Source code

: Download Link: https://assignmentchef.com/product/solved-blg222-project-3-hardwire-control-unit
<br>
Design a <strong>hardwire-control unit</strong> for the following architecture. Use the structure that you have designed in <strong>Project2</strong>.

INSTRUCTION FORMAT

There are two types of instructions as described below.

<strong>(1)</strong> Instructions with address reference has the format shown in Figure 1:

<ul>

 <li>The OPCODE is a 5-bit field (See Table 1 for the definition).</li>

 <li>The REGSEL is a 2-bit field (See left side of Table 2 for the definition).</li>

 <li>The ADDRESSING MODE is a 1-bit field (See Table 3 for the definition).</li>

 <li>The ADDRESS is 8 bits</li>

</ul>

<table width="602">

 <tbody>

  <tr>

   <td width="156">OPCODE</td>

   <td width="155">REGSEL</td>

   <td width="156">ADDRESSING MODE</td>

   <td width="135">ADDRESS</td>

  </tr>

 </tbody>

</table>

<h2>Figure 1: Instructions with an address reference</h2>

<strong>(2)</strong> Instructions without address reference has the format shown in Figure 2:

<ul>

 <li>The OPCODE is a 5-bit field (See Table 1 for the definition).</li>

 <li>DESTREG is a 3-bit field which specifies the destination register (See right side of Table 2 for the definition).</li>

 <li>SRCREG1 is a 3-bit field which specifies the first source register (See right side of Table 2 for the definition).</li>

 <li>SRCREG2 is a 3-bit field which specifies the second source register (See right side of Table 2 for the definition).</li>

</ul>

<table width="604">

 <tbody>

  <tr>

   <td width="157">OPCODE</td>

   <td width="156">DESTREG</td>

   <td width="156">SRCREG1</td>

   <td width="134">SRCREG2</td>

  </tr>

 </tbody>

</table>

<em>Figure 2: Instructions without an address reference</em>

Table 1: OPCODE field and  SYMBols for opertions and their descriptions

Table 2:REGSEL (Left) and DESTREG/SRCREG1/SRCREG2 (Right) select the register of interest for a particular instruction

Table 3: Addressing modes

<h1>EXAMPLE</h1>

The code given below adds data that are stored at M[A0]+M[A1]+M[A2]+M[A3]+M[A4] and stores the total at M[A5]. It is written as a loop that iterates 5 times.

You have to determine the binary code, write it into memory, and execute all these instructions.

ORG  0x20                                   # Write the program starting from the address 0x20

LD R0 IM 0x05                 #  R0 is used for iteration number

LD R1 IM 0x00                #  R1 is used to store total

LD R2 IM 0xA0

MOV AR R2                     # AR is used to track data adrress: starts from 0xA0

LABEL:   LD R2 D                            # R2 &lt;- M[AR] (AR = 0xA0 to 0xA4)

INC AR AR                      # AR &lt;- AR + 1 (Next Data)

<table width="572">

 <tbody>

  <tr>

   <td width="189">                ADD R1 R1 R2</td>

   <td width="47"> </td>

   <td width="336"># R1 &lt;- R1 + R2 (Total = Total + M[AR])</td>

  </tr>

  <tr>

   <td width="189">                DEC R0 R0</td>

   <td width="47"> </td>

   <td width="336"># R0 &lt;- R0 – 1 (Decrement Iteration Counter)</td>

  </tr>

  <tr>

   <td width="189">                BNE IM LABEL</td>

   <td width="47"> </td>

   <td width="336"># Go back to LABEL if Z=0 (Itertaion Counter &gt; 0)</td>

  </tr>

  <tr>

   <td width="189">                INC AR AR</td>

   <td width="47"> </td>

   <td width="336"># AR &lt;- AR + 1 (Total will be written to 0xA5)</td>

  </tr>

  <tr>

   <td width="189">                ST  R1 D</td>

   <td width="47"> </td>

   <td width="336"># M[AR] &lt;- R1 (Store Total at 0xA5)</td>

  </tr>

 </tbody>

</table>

- - -

* **EXERCISE PROMPT**:
Write out every record verbatim.

* **ANSWER TO THE EXERCISE**:
Source code

: Download Link: https://assignmentchef.com/product/solved-blg222-project-3-hardwire-control-unit
<br>
Design a <strong>hardwire-control unit</strong> for the following architecture. Use the structure that you have designed in <strong>Project2</strong>.

INSTRUCTION FORMAT

There are two types of instructions as described below.

<strong>(1)</strong> Instructions with address reference has the format shown in Figure 1:

<ul>

 <li>The OPCODE is a 5-bit field (See Table 1 for the definition).</li>

 <li>The REGSEL is a 2-bit field (See left side of Table 2 for the definition).</li>

 <li>The ADDRESSING MODE is a 1-bit field (See Table 3 for the definition).</li>

 <li>The ADDRESS is 8 bits</li>

</ul>

<table width="602">

 <tbody>

  <tr>

   <td width="156">OPCODE</td>

   <td width="155">REGSEL</td>

   <td width="156">ADDRESSING MODE</td>

   <td width="135">ADDRESS</td>

  </tr>

 </tbody>

</table>

<h2>Figure 1: Instructions with an address reference</h2>

<strong>(2)</strong> Instructions without address reference has the format shown in Figure 2:

<ul>

 <li>The OPCODE is a 5-bit field (See Table 1 for the definition).</li>

 <li>DESTREG is a 3-bit field which specifies the destination register (See right side of Table 2 for the definition).</li>

 <li>SRCREG1 is a 3-bit field which specifies the first source register (See right side of Table 2 for the definition).</li>

 <li>SRCREG2 is a 3-bit field which specifies the second source register (See right side of Table 2 for the definition).</li>

</ul>

<table width="604">

 <tbody>

  <tr>

   <td width="157">OPCODE</td>

   <td width="156">DESTREG</td>

   <td width="156">SRCREG1</td>

   <td width="134">SRCREG2</td>

  </tr>

 </tbody>

</table>

<em>Figure 2: Instructions without an address reference</em>

Table 1: OPCODE field and  SYMBols for opertions and their descriptions

Table 2:REGSEL (Left) and DESTREG/SRCREG1/SRCREG2 (Right) select the register of interest for a particular instruction

Table 3: Addressing modes

<h1>EXAMPLE</h1>

The code given below adds data that are stored at M[A0]+M[A1]+M[A2]+M[A3]+M[A4] and stores the total at M[A5]. It is written as a loop that iterates 5 times.

You have to determine the binary code, write it into memory, and execute all these instructions.

ORG  0x20                                   # Write the program starting from the address 0x20

LD R0 IM 0x05                 #  R0 is used for iteration number

LD R1 IM 0x00                #  R1 is used to store total

LD R2 IM 0xA0

MOV AR R2                     # AR is used to track data adrress: starts from 0xA0

LABEL:   LD R2 D                            # R2 &lt;- M[AR] (AR = 0xA0 to 0xA4)

INC AR AR                      # AR &lt;- AR + 1 (Next Data)

<table width="572">

 <tbody>

  <tr>

   <td width="189">                ADD R1 R1 R2</td>

   <td width="47"> </td>

   <td width="336"># R1 &lt;- R1 + R2 (Total = Total + M[AR])</td>

  </tr>

  <tr>

   <td width="189">                DEC R0 R0</td>

   <td width="47"> </td>

   <td width="336"># R0 &lt;- R0 – 1 (Decrement Iteration Counter)</td>

  </tr>

  <tr>

   <td width="189">                BNE IM LABEL</td>

   <td width="47"> </td>

   <td width="336"># Go back to LABEL if Z=0 (Itertaion Counter &gt; 0)</td>

  </tr>

  <tr>

   <td width="189">                INC AR AR</td>

   <td width="47"> </td>

   <td width="336"># AR &lt;- AR + 1 (Total will be written to 0xA5)</td>

  </tr>

  <tr>

   <td width="189">                ST  R1 D</td>

   <td width="47"> </td>

   <td width="336"># M[AR] &lt;- R1 (Store Total at 0xA5)</td>

  </tr>

 </tbody>

</table>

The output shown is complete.